Enter Step Functions

Lo and behold, AWS announced a new service called Step Functions (SFN) during re:Invent in November 2016. Yep, it’s state machines – and a whole lot more. A Step Functions state machine processes JSON the way a sea cucumber processes sand. It hooks together the input and output of Lambda functions in one giant tube of state, all wrapped up in a JSON template definition that is grandiosely called the “Amazon States Language”. Here are a few of the best features of SFN:

  • Visual workflows

Step Functions ingests your JSON template and turns it into a real-time graphical view, helping you make sense of your state machine’s current, well, state.

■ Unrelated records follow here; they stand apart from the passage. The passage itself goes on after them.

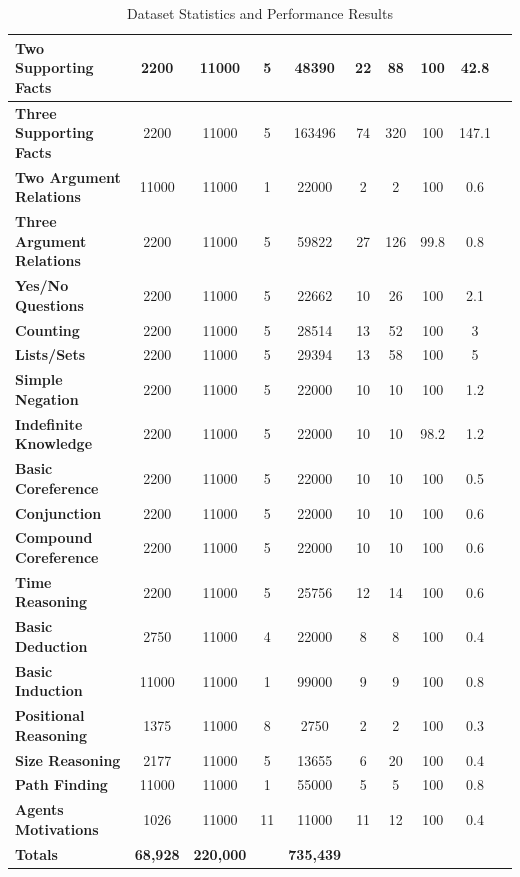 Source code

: \documentclass[letterpaper]{article}
\begin{document}
\begin{table}[b]
\begin{tabular}{|l||*{9}{c|}}
\textbf{\cellcolor{green!20}Two Supporting Facts} & 2200 & 11000 &  5 & 48390 & 22 & 88 & 100 & 42.8\\\hline
\textbf{\cellcolor{green!20}Three Supporting Facts} & 2200 & 11000 & 5 & 163496 & 74 & 320 & 100 & 147.1\\\hline
\textbf{\cellcolor{green!20}Two Argument Relations} & 11000 & 11000  & 1 & 22000 & 2 & 2 & 100 & 0.6\\\hline
\textbf{\cellcolor{green!20}Three Argument Relations} & 2200 & 11000 & 5 & 59822 & 27 & 126 & 99.8 & 0.8\\\hline
\textbf{\cellcolor{green!20}Yes/No Questions} & 2200 & 11000 & 5 & 22662 & 10 & 26 & 100 & 2.1\\\hline
\textbf{\cellcolor{green!20}Counting} & 2200 & 11000 & 5 & 28514 & 13 & 52 & 100 & 3\\\hline
\textbf{\cellcolor{green!20}Lists/Sets} & 2200 & 11000 & 5 & 29394 & 13 & 58 & 100 & 5\\\hline
\textbf{\cellcolor{green!20}Simple Negation}  & 2200 & 11000 & 5 & 22000 & 10 & 10 & 100 & 1.2\\\hline
\textbf{\cellcolor{green!20}Indefinite Knowledge} & 2200 & 11000 & 5 & 22000  & 10 & 10 & 98.2 & 1.2\\\hline
\textbf{\cellcolor{green!20}Basic Coreference} & 2200 & 11000 & 5 & 22000 & 10 & 10  & 100 & 0.5\\\hline
\textbf{\cellcolor{green!20}Conjunction} & 2200 & 11000  & 5 & 22000 & 10 & 10 & 100 & 0.6\\\hline
\textbf{\cellcolor{green!20}Compound Coreference} & 2200 & 11000 & 5 & 22000 & 10 & 10 & 100 & 0.6\\\hline
\textbf{\cellcolor{green!20}Time Reasoning} & 2200 & 11000  & 5 & 25756 & 12 & 14 & 100 & 0.6\\\hline
\textbf{\cellcolor{green!20}Basic Deduction} & 2750 & 11000 & 4 & 22000 & 8 & 8 & 100 & 0.4\\\hline
\textbf{\cellcolor{green!20}Basic Induction} & 11000 & 11000 & 1 & 99000 & 9 & 9 & 100 & 0.8\\\hline
\textbf{\cellcolor{green!20}Positional Reasoning} & 1375 & 11000 & 8 & 2750 & 2 & 2 & 100 & 0.3\\\hline
\textbf{\cellcolor{green!20}Size Reasoning} & 2177 & 11000 & 5 & 13655 & 6 & 20 & 100 & 0.4\\\hline
\textbf{\cellcolor{green!20}Path Finding} & 11000 & 11000 & 1 & 55000 & 5 & 5 & 100 & 0.8\\\hline
\textbf{\cellcolor{green!20}Agents Motivations} & 1026 & 11000 & 11 & 11000 & 11 & 12 & 100 & 0.4\\\hline
\textbf{\cellcolor{orange!20}\textbf{Totals}} & \textbf{68,928} & \textbf{220,000} &  & \textbf{735,439} &  &  &  & \\\hline
\end{tabular}
\caption{Dataset Statistics and Performance Results}
\label{table:square_performance_result}
\end{table}
\end{document}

Screen Shot 2016-12-29 at 4.14.22 PM.png
Figure 2. The visual representation for one of our early workflow tests. Green means the step succeeded.

 

  • No need to talk to the orchestrator

SWF requires deciders to ask the system for tasks and workers to let the system know when they’re done. The beauty of SFN is that your business code doesn’t need to know anything about SFN. Each Lambda function is completely self-contained. It accepts input and returns output. The state machine just passes the baton.

  • Easy implementation of dynamic backoff for async tasks

If your workflow has I/O-bound periods where it’s waiting on some external task, you don’t want to burn any more compute time than necessary. Not only does SFN let you include “wait states” that sit there counting sheep before calling your next Lambda function, but you can parameterize the duration of the wait period to build your own dynamic exponential backoff.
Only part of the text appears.